I love your song “Good Day Today,” which has a charming melody. How was that one born?
“Good Day Today” came from the line “I want to have a good day today.” It’s a yearning. First it was words, and then almost like a shadow of that was a tune. Then the verses came. It was that thing of being so tired of the negative.
Do you have any favorite songs? And, if so, can you name a few?
I love so many songs. “Heartbreak Hotel.” “Sound of Silence.” Paul Simon is an absolute genius. I love Buddy Holly, John Lee Hooker, Everly Brothers, The Beatles, Jimi Hendrix.
For a song to be a great, there’s two things: It’s the song and the way it’s sung. It’s the story and the way the story it’s told. It’s always two things. Both of those things have got to be as close to 100%. Sometimes somebody hits them and they’re both 100 fucking percent ! And that’s the best of all.
Lynch at Ringo Starr’s Birthday Bash at Capitol Records, July, 2014, raising money for the David Lynch Foundation. Photo by Paul Zollo.
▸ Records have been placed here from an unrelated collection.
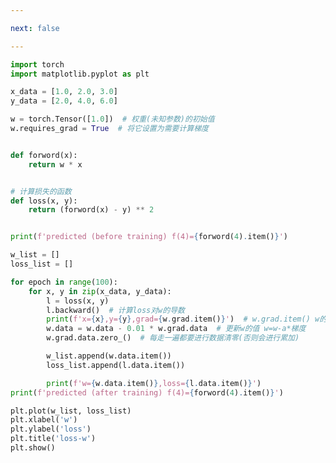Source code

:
 ```yaml
---

next: false

---
```




<BlogInfo id="15" title="6.pytorch实现模型的训练" author="白日梦想猿" pv=0 read_times=0 pre_cost_time="0分48秒" category="人工智能" tag_list="['人工智能']" create_time="2021.07.15 17:37:52" update_time="2021.07.16 15:11:06" />

```python
import torch
import matplotlib.pyplot as plt

x_data = [1.0, 2.0, 3.0]
y_data = [2.0, 4.0, 6.0]

w = torch.Tensor([1.0])  # 权重(未知参数)的初始值
w.requires_grad = True  # 将它设置为需要计算梯度


def forword(x):
    return w * x


# 计算损失的函数
def loss(x, y):
    return (forword(x) - y) ** 2


print(f'predicted (before training) f(4)={forword(4).item()}')

w_list = []
loss_list = []

for epoch in range(100):
    for x, y in zip(x_data, y_data):
        l = loss(x, y)
        l.backward()  # 计算loss对w的导数
        print(f'x={x},y={y},grad={w.grad.item()}')  # w.grad.item() w的梯度
        w.data = w.data - 0.01 * w.grad.data  # 更新w的值 w=w-a*梯度
        w.grad.data.zero_()  # 每走一遍都要进行数据清零(否则会进行累加)

        w_list.append(w.data.item())
        loss_list.append(l.data.item())

        print(f'w={w.data.item()},loss={l.data.item()}')
print(f'predicted (after training) f(4)={forword(4).item()}')

plt.plot(w_list, loss_list)
plt.xlabel('w')
plt.ylabel('loss')
plt.title('loss-w')
plt.show()

```



<ActionBox />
In 2005, Mr. Lynch, a longtime proponent of Transcendental Meditation, founded the David Lynch Foundation, which is doing wonderful work around the world, based on his idea that it would be good for mankind to teach TM to children and adults around the world. They are working every day to effect change in the world, from America to Africa, in our military, our prisons, for our native Americans, for the armies of homeless all through America, for children everywhere, and much more. The following is a message from Lynch about this mission:
“I started Transcendental Meditation in 1973 and have not missed a single meditation ever since. Twice a day, every day. It has given me effortless access to unlimited reserves of energy, creativity and happiness deep within. This level of life is sometimes called “pure consciousness”—it is a treasury. And this level of life is deep within us all.
But I had no idea how powerful and profound this technique could be until I saw firsthand how it was being practiced by young children in inner-city schools, veterans who suffer the living hell of post-traumatic stress disorder and women and girls who are victims of terrible violence.
TM is, in a word, life changing for the good.
In 2005, we started the David Lynch Foundation for Consciousness-Based Education and World Peace to ensure that every child anywhere in the world who wanted to learn to meditate could do so. Now, the Foundation is actively teaching TM to adults and children in countries everywhere.
How are we able to do it? Because of the generosity of foundations and philanthropists and everyday people who want to ease the suffering of others—and who want to help create a better world.
If you don’t already meditate, take my advice: Start. It will be the best decision you ever make.”